Deadly Doll’s Choice (Live and In Person Version): Cut (2000)

This past Horrorhound Weekend yielded many things. I met a ton of new friends, met the fabulous Jill Scholen, got called “one sick mother” by Malcolm McDowell, and pretty much had one of the best weekends ever. It also allowed me and my blogging cohort Emily from The Deadly Doll’s House of Horror Nonsense to do our monthly swap of films for review in person, and we even got pictures to prove it. Coming from South Carolina (via a purchase at Papa Jazz in Colombia a couple of years back), I brought Ms. Emily the flick Bone Sickness. It had sat unwatched for a couple of years and not even the blurb from Uncle Creepy could convince me to check it out. From the Bronx, She brought to me (clad in the case for bizarre Russian cartoon Ax, Aioaioka!) the Australian slasher comedy Cut starring Molly Ringwald. When I sat down to watch, I expected something of a Scream clone and I wasn‘t wrong, but Cut actually took some turns to distinguish itself from similar movies like Final Stab (2001) and Hack! (2007).
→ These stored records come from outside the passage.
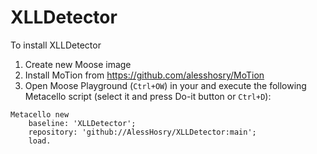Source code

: # XLLDetector

To install XLLDetector

1.	Create new Moose image
2.	Install MoTion from https://github.com/alesshosry/MoTion
3.	Open Moose Playground (`Ctrl+OW`) in your and execute the following Metacello script (select it and press Do-it button or `Ctrl+D`):

```Smalltalk
Metacello new
    baseline: 'XLLDetector';
    repository: 'github://AlessHosry/XLLDetector:main';
    load.
```
 
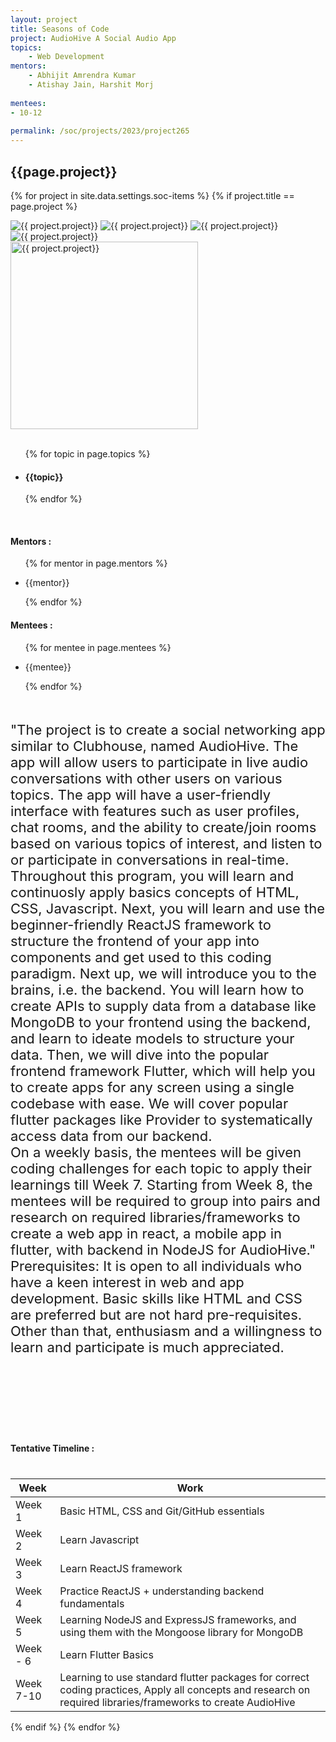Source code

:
 ```yaml
---
layout: project
title: Seasons of Code
project: AudioHive A Social Audio App
topics:
    - Web Development
mentors:
    - Abhijit Amrendra Kumar
    - Atishay Jain, Harshit Morj
    
mentees:
- 10-12
    
permalink: /soc/projects/2023/project265
---
```


<h2 class="display1 m-3 p-3 text-center project-title">{{page.project}}</h2>

{% for project in site.data.settings.soc-items %}
{% if project.title == page.project %}

<div class ="img-soc d-block"> 
    <img src="{{ site.baseurl }}/{{ project.image }}" alt="{{ project.project}}" class="image-1">
    <img src="{{ site.baseurl }}/{{ project.image }}" alt="{{ project.project}}" class="image-2">
    <img src="{{ site.baseurl }}/{{ project.image }}" alt="{{ project.project}}" class="image-3">
    <img src="{{ site.baseurl }}/{{ project.image }}" alt="{{ project.project}}" class="image-4">
</div>
<div class = "mobile-img-soc">
  <img src="{{ site.baseurl }}/{{ project.image }}"  width = "300" height="300" alt="{{ project.project}}" class="border rounded">
  </div>
<div >
    <br>
    <ul>
        {% for topic in page.topics %}
        <li><h4 class="text-primary text-center topics">{{topic}}</h4></li>
        {% endfor %}
    </ul>
    <br>
    <h4 class="display3  ">Mentors :</h4> 
    <ul>
        {% for mentor in page.mentors %}
        <li><p class="lead">{{mentor}}</p></li>
        {% endfor %}
    </ul>
    <h4 class="display3  ">Mentees :</h4> 
    <ul>
        {% for mentee in page.mentees %}
        <li><p class="lead">{{mentee}}</p></li>
        {% endfor %}
    </ul>
</div>
<div class = "project-desc" style = "margin-bottom: 140px">
    <p class="display3" style = "font-size:22px;" >
        <br>
        "The project is to create a social networking app similar to Clubhouse, named AudioHive. The app will allow users to participate in live audio conversations with other users on various topics. The app will have a user-friendly interface with features such as user profiles, chat rooms, and the ability to create/join rooms based on various topics of interest, and listen to or participate in conversations in real-time.  
<br>
Throughout this program, you will learn and continuosly apply basics concepts of HTML, CSS, Javascript. Next, you will learn and use the beginner-friendly ReactJS framework to structure the frontend of your app into components and get used to this coding paradigm. Next up, we will introduce you to the brains, i.e. the backend. You will learn how to create APIs to supply data from a database like MongoDB to your frontend using the backend, and learn to ideate models to structure your data. Then, we will dive into the popular frontend framework Flutter, which will help you to create apps for any screen using a single codebase with ease. We will cover popular flutter packages like Provider to systematically access data from our backend. 
<br>
On a weekly basis, the mentees will be given coding challenges for each topic to apply their learnings till Week 7. Starting from Week 8, the mentees will be required to group into pairs and research on required libraries/frameworks to create a web app in react, a mobile app in flutter, with backend in NodeJS for AudioHive."
<br>
Prerequisites:
It is open to all individuals who have a keen interest in web and app development. Basic skills like HTML and CSS are preferred but are not hard pre-requisites. Other than that, enthusiasm and a willingness to learn and participate is much appreciated.
        <br>
    </p>
</div>
<div class = "d-flex flex-wrap">
<div>
    <h4 class="display3" style="margin:80px 0px 40px 0px;">Tentative Timeline :</h4>
    <table class="table table-striped w-100">
    <thead>
        <tr>
        <th>Week</th>
        <th>Work</th>
        </tr>
    </thead>
    <tbody>
    <tr>
      <td  >Week 1</td>
      <td>Basic HTML, CSS and Git/GitHub essentials</td>
    </tr>
    <tr>
      <td>Week 2</td>
      <td>Learn Javascript</td>
    </tr>
    <tr>
      <td>Week 3</td>
      <td> Learn ReactJS framework</td>
    </tr>
    <tr>
      <td>Week 4</td>
      <td>Practice ReactJS + understanding backend fundamentals </td>
    </tr>
    <tr>
      <td>Week 5</td>
      <td>Learning NodeJS and ExpressJS frameworks, and using them with the Mongoose library for MongoDB</td>
    </tr>
    <tr>
    <td>Week - 6</td>
    <td> Learn Flutter Basics </td>
    </tr>
    <tr>
    <td> Week 7-10</td>
    <td>Learning to use standard flutter packages for correct coding practices, Apply all concepts and research on required libraries/frameworks to create AudioHive </td>
    </tbody>
    </table>
</div>
</div>
{% endif %}
{% endfor %}
 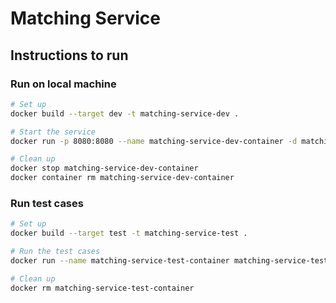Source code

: # Matching Service

## Instructions to run

### Run on local machine

```bash
# Set up
docker build --target dev -t matching-service-dev .

# Start the service
docker run -p 8080:8080 --name matching-service-dev-container -d matching-service-dev

# Clean up
docker stop matching-service-dev-container
docker container rm matching-service-dev-container
```

### Run test cases

```bash
# Set up
docker build --target test -t matching-service-test .

# Run the test cases
docker run --name matching-service-test-container matching-service-test

# Clean up
docker rm matching-service-test-container
```
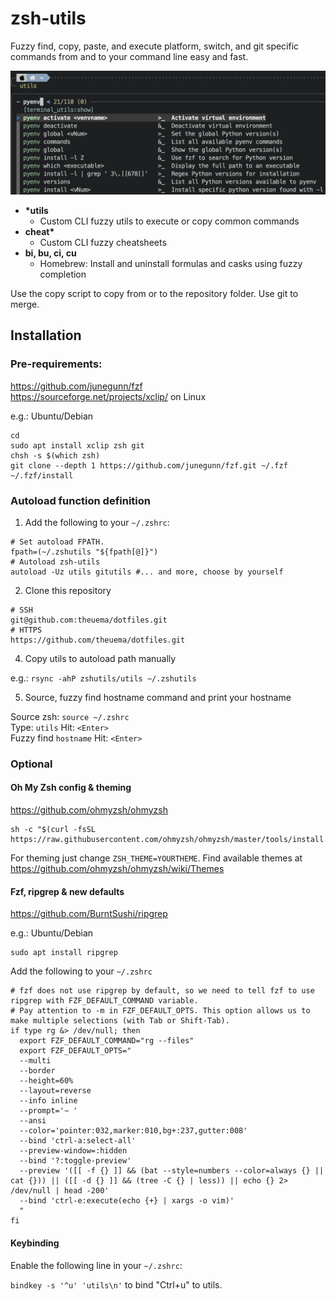 # zsh-utils

Fuzzy find, copy, paste, and execute platform, switch, and git specific commands from and to your command line easy and fast.

![Platform utils example](screenshot_fuzzy_pyenv.png)

- **\*utils**
    - Custom CLI fuzzy utils to execute or copy common commands
- **cheat\***
    - Custom CLI fuzzy cheatsheets
- **bi, bu, ci, cu**
    - Homebrew: Install and uninstall formulas and casks using fuzzy completion

Use the copy script to copy from or to the repository folder. Use git to merge.

## Installation

### Pre-requirements: 
https://github.com/junegunn/fzf    
https://sourceforge.net/projects/xclip/ on Linux

e.g.: Ubuntu/Debian
```
cd
sudo apt install xclip zsh git
chsh -s $(which zsh)
git clone --depth 1 https://github.com/junegunn/fzf.git ~/.fzf
~/.fzf/install
```

### Autoload function definition
1. Add the following to your `~/.zshrc`:

```
# Set autoload FPATH.
fpath=(~/.zshutils "${fpath[@]}")
# Autoload zsh-utils
autoload -Uz utils gitutils #... and more, choose by yourself
```

2. Clone this repository
```
# SSH
git@github.com:theuema/dotfiles.git
# HTTPS
https://github.com/theuema/dotfiles.git
```

4. Copy utils to autoload path manually

e.g.: `rsync -ahP zshutils/utils ~/.zshutils`

5. Source, fuzzy find hostname command and print your hostname

Source zsh: `source ~/.zshrc`    
Type: `utils` Hit: `<Enter>`    
Fuzzy find `hostname` Hit: `<Enter>`

### Optional

#### Oh My Zsh config & theming 
https://github.com/ohmyzsh/ohmyzsh

```
sh -c "$(curl -fsSL https://raw.githubusercontent.com/ohmyzsh/ohmyzsh/master/tools/install.sh)"
```

For theming just change `ZSH_THEME=YOURTHEME`. 
Find available themes at https://github.com/ohmyzsh/ohmyzsh/wiki/Themes

#### Fzf, ripgrep & new defaults
https://github.com/BurntSushi/ripgrep

e.g.: Ubuntu/Debian
```
sudo apt install ripgrep
```

Add the following to your `~/.zshrc`
```
# fzf does not use ripgrep by default, so we need to tell fzf to use ripgrep with FZF_DEFAULT_COMMAND variable.
# Pay attention to -m in FZF_DEFAULT_OPTS. This option allows us to make multiple selections (with Tab or Shift-Tab).
if type rg &> /dev/null; then
  export FZF_DEFAULT_COMMAND="rg --files"
  export FZF_DEFAULT_OPTS="
  --multi
  --border
  --height=60%
  --layout=reverse
  --info inline
  --prompt='∼ '
  --ansi
  --color='pointer:032,marker:010,bg+:237,gutter:008'
  --bind 'ctrl-a:select-all'
  --preview-window=:hidden
  --bind '?:toggle-preview'
  --preview '([[ -f {} ]] && (bat --style=numbers --color=always {} || cat {})) || ([[ -d {} ]] && (tree -C {} | less)) || echo {} 2> /dev/null | head -200'
  --bind 'ctrl-e:execute(echo {+} | xargs -o vim)'
  "
fi
```

#### Keybinding

Enable the following line in your `~/.zshrc`:

`bindkey -s '^u' 'utils\n'` to bind "Ctrl+u" to utils.

<br>
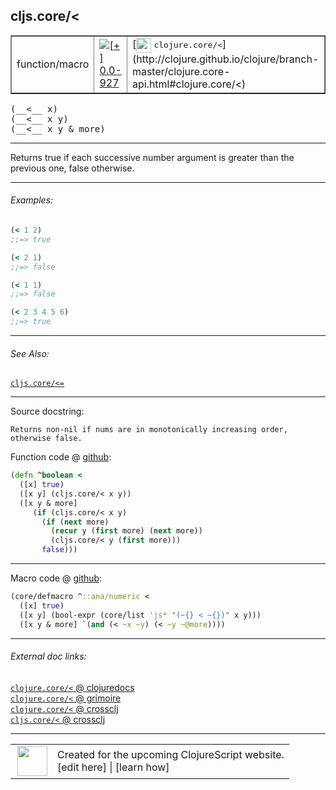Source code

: ## cljs.core/<



 <table border="1">
<tr>
<td>function/macro</td>
<td><a href="https://github.com/cljsinfo/cljs-api-docs/tree/0.0-927"><img valign="middle" alt="[+] 0.0-927" title="Added in 0.0-927" src="https://img.shields.io/badge/+-0.0--927-lightgrey.svg"></a> </td>
<td>
[<img height="24px" valign="middle" src="http://i.imgur.com/1GjPKvB.png"> <samp>clojure.core/<</samp>](http://clojure.github.io/clojure/branch-master/clojure.core-api.html#clojure.core/<)
</td>
</tr>
</table>


 <samp>
(__<__ x)<br>
</samp>
 <samp>
(__<__ x y)<br>
</samp>
 <samp>
(__<__ x y & more)<br>
</samp>

---

Returns true if each successive number argument is greater than the previous
one, false otherwise.



---

###### Examples:

```clj
(< 1 2)
;;=> true

(< 2 1)
;;=> false

(< 1 1)
;;=> false

(< 2 3 4 5 6)
;;=> true
```



---

###### See Also:

[`cljs.core/<=`](../cljs.core/LTEQ.md)<br>

---


Source docstring:

```
Returns non-nil if nums are in monotonically increasing order,
otherwise false.
```


Function code @ [github](https://github.com/clojure/clojurescript/blob/r1.7.48/src/main/cljs/cljs/core.cljs#L2266-L2276):

```clj
(defn ^boolean <
  ([x] true)
  ([x y] (cljs.core/< x y))
  ([x y & more]
     (if (cljs.core/< x y)
       (if (next more)
         (recur y (first more) (next more))
         (cljs.core/< y (first more)))
       false)))
```

<!--
Repo - tag - source tree - lines:

 <pre>
clojurescript @ r1.7.48
└── src
    └── main
        └── cljs
            └── cljs
                └── <ins>[core.cljs:2266-2276](https://github.com/clojure/clojurescript/blob/r1.7.48/src/main/cljs/cljs/core.cljs#L2266-L2276)</ins>
</pre>

-->

---

Macro code @ [github](https://github.com/clojure/clojurescript/blob/r1.7.48/src/main/clojure/cljs/core.cljc#L1006-L1009):

```clj
(core/defmacro ^::ana/numeric <
  ([x] true)
  ([x y] (bool-expr (core/list 'js* "(~{} < ~{})" x y)))
  ([x y & more] `(and (< ~x ~y) (< ~y ~@more))))
```

<!--
Repo - tag - source tree - lines:

 <pre>
clojurescript @ r1.7.48
└── src
    └── main
        └── clojure
            └── cljs
                └── <ins>[core.cljc:1006-1009](https://github.com/clojure/clojurescript/blob/r1.7.48/src/main/clojure/cljs/core.cljc#L1006-L1009)</ins>
</pre>
-->

---


###### External doc links:

[`clojure.core/<` @ clojuredocs](http://clojuredocs.org/clojure.core/<)<br>
[`clojure.core/<` @ grimoire](http://conj.io/store/v1/org.clojure/clojure/1.7.0-beta3/clj/clojure.core/%3C/)<br>
[`clojure.core/<` @ crossclj](http://crossclj.info/fun/clojure.core/%3C.html)<br>
[`cljs.core/<` @ crossclj](http://crossclj.info/fun/cljs.core.cljs/%3C.html)<br>

---

 <table>
<tr><td>
<img valign="middle" align="right" width="48px" src="http://i.imgur.com/Hi20huC.png">
</td><td>
Created for the upcoming ClojureScript website.<br>
[edit here] | [learn how]
</td></tr></table>

[edit here]:https://github.com/cljsinfo/cljs-api-docs/blob/master/cljsdoc/cljs.core/LT.cljsdoc
[learn how]:https://github.com/cljsinfo/cljs-api-docs/wiki/cljsdoc-files

<!--

This information was too distracting to show to readers, but I'll leave it
commented here since it is helpful to:

- pretty-print the data used to generate this document
- and show how to retrieve that data



The API data for this symbol:

```clj
{:description "Returns true if each successive number argument is greater than the previous\none, false otherwise.",
 :return-type boolean,
 :ns "cljs.core",
 :name "<",
 :signature ["[x]" "[x y]" "[x y & more]"],
 :history [["+" "0.0-927"]],
 :type "function/macro",
 :related ["cljs.core/<="],
 :full-name-encode "cljs.core/LT",
 :source {:code "(defn ^boolean <\n  ([x] true)\n  ([x y] (cljs.core/< x y))\n  ([x y & more]\n     (if (cljs.core/< x y)\n       (if (next more)\n         (recur y (first more) (next more))\n         (cljs.core/< y (first more)))\n       false)))",
          :title "Function code",
          :repo "clojurescript",
          :tag "r1.7.48",
          :filename "src/main/cljs/cljs/core.cljs",
          :lines [2266 2276]},
 :extra-sources [{:code "(core/defmacro ^::ana/numeric <\n  ([x] true)\n  ([x y] (bool-expr (core/list 'js* \"(~{} < ~{})\" x y)))\n  ([x y & more] `(and (< ~x ~y) (< ~y ~@more))))",
                  :title "Macro code",
                  :repo "clojurescript",
                  :tag "r1.7.48",
                  :filename "src/main/clojure/cljs/core.cljc",
                  :lines [1006 1009]}],
 :examples [{:id "02e6d3",
             :content "```clj\n(< 1 2)\n;;=> true\n\n(< 2 1)\n;;=> false\n\n(< 1 1)\n;;=> false\n\n(< 2 3 4 5 6)\n;;=> true\n```"}],
 :full-name "cljs.core/<",
 :clj-symbol "clojure.core/<",
 :docstring "Returns non-nil if nums are in monotonically increasing order,\notherwise false."}

```

Retrieve the API data for this symbol:

```clj
;; from Clojure REPL
(require '[clojure.edn :as edn])
(-> (slurp "https://raw.githubusercontent.com/cljsinfo/cljs-api-docs/catalog/cljs-api.edn")
    (edn/read-string)
    (get-in [:symbols "cljs.core/<"]))
```

-->
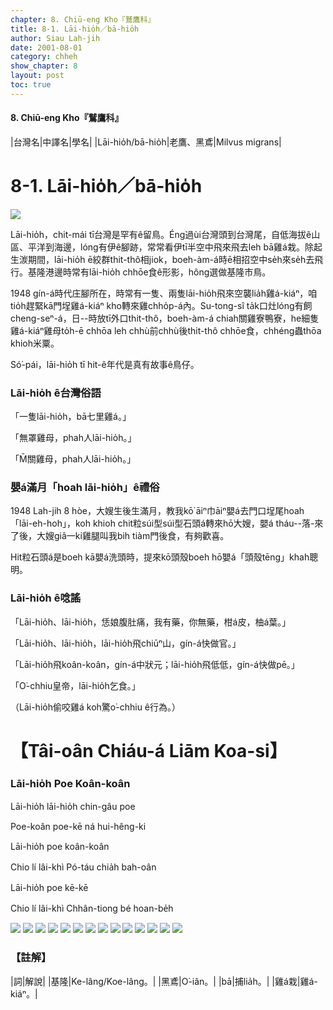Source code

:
 ```yaml
---
chapter: 8. Chiū-eng Kho『鷲鷹科』
title: 8-1. Lāi-hio̍h／bā-hio̍h
author: Siau Lah-jih
date: 2001-08-01
category: chheh
show_chapter: 8
layout: post
toc: true
---
```


#### 8. Chiū-eng Kho『鷲鷹科』

|台灣名|中譯名|學名|
|Lāi-hio̍h/bā-hio̍h|老鷹、黑鳶|Milvus migrans|


# 8-1. Lāi-hio̍h／bā-hio̍h

![](../too5/08/08-1-3.Lāi-hio̍h.jpg)

Lāi-hio̍h，chit-mái tī台灣是罕有ê留鳥。Éng過ùi台灣頭到台灣尾，自低海拔ê山區、平洋到海邊，lóng有伊ê腳跡，常常看伊tī半空中飛來飛去leh bā雞á栽。除起生湠期間，lāi-hio̍h ē絞群thit-thô相jiok，boeh-àm-á時ē相招空中se̍h來se̍h去飛行。基隆港邊時常有lāi-hio̍h chhōe食ê形影，hông選做基隆市鳥。

1948 gín-á時代庄腳所在，時常有一隻、兩隻lāi-hio̍h飛來空襲lia̍h雞á-kiáⁿ，咱tio̍h趕緊kā門埕雞á-kiáⁿ kho͘轉來雞chho̍p-á內。Su-tong-sî ta̍k口灶lóng有飼cheng-seⁿ-á，日--時放tī外口thit-thô，boeh-àm-á chiah關雞寮鴨寮，he細隻雞á-kiáⁿ雞母to̍h-ē chhōa leh chhù前chhù後thit-thô chhōe食，chhéng蟲thōa khioh米粟。

Só͘-pái，lāi-hio̍h tī hit-ê年代是真有故事ê鳥仔。



### Lāi-hio̍h ê台灣俗語

「一隻lāi-hio̍h，bā七里雞á。」

「無罩雞母，phah人lāi-hio̍h。」

「M̄關雞母，phah人lāi-hio̍h。」	



### 嬰á滿月「hoah lāi-hio̍h」ê禮俗

1948 Lah-jih 8 hòe，大嫂生後生滿月，教我kō͘ āiⁿ巾āiⁿ嬰á去門口埕尾hoah「lāi-eh-hoh」，koh khioh chit粒súi型súi型石頭á轉來hō͘大嫂，嬰á tháu--落-來了後，大嫂giâ一ki雞腿叫我bih tiàm門後食，有夠歡喜。

Hit粒石頭á是boeh kā嬰á洗頭時，提來kō頭殼boeh hō͘嬰á「頭殼tēng」khah聰明。



### Lāi-hio̍h ê唸謠

「Lāi-hio̍h、lāi-hio̍h，恁娘腹肚痛，我有藥，你無藥，柑á皮，柚á葉。」

「Lāi-hio̍h、lāi-hio̍h，lāi-hio̍h飛chiūⁿ山，gín-á快做官。」

「Lāi-hio̍h飛koân-koân，gín-á中狀元；lāi-hio̍h飛低低，gín-á快做pē。」

「O͘-chhiu皇帝，lāi-hio̍h乞食。」

（Lāi-hio̍h偷咬雞á koh驚o͘-chhiu ê行為。）



# 【Tâi-oân Chiáu-á Liām Koa-si】

### **Lāi-hio̍h Poe Koân-koân**

Lāi-hio̍h lāi-hio̍h chin-gâu poe

Poe-koân poe-kē ná hui-hêng-ki

Lāi-hio̍h poe koân-koân

Chio lí lâi-khì Pó-táu chia̍h bah-oân

Lāi-hio̍h poe kē-kē

Chio lí lâi-khì Chhân-tiong bé hoan-be̍h


![](../too5/08/08-1-1.Lāi-hio̍h.jpg)
![](../too5/08/08-1-2.Lāi-hio̍h.jpg)
![](../too5/08/08-1-4.Lāi-hio̍h.jpg)
![](../too5/08/08-1-5.Lāi-hio̍h.jpg)
![](../too5/08/08-1-6.Lāi-hio̍h.jpg)
![](../too5/08/08-1-7.Lāi-hio̍h.jpg)
![](../too5/08/08-1-8.Lāi-hio̍h.jpg)
![](../too5/08/08-1-9.Lāi-hio̍h.jpg)
![](../too5/08/08-1-10.Lāi-hio̍h.jpg)
![](../too5/08/08-1-11.Lāi-hio̍h.jpg)
![](../too5/08/08-1-12.Lāi-hio̍h.jpg)
![](../too5/08/08-1-13.Lāi-hio̍h.jpg)
![](../too5/08/08-1-14.Lāi-hio̍h.jpg)
![](../too5/08/08-1-15.Lāi-hio̍h.jpg)


### 【註解】

|詞|解說|
|基隆|Ke-lâng/Koe-lâng。|
|黑鳶|O͘-iân。|
|bā|捕lia̍h。|
|雞á栽|雞á-kiáⁿ。|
Back in the ‘80’s actress Vanessa Turnbill (Molly Ringwald) was set to star in the slasher film Hot Blooded, but when the actor who played the film’s killer Scar Man went crazy and killed the director (Kylie Minogue); Vanessa was the one that stopped him. As the years went by, the unfinished film became the subject of rumors and many began to believe it was cursed. This doesn’t dissuade film students Raffy (Jessica Napier) and Hester (Sarah Kants) from trying to complete the movie despite the protestations of Professor Lossman (Geoff Revell) who was a production assistant on the ill fated feature. Luring Turnbill back with the allure of publicity for her vanishing career, the crew set out to finish the film, but someone is out to finish them first.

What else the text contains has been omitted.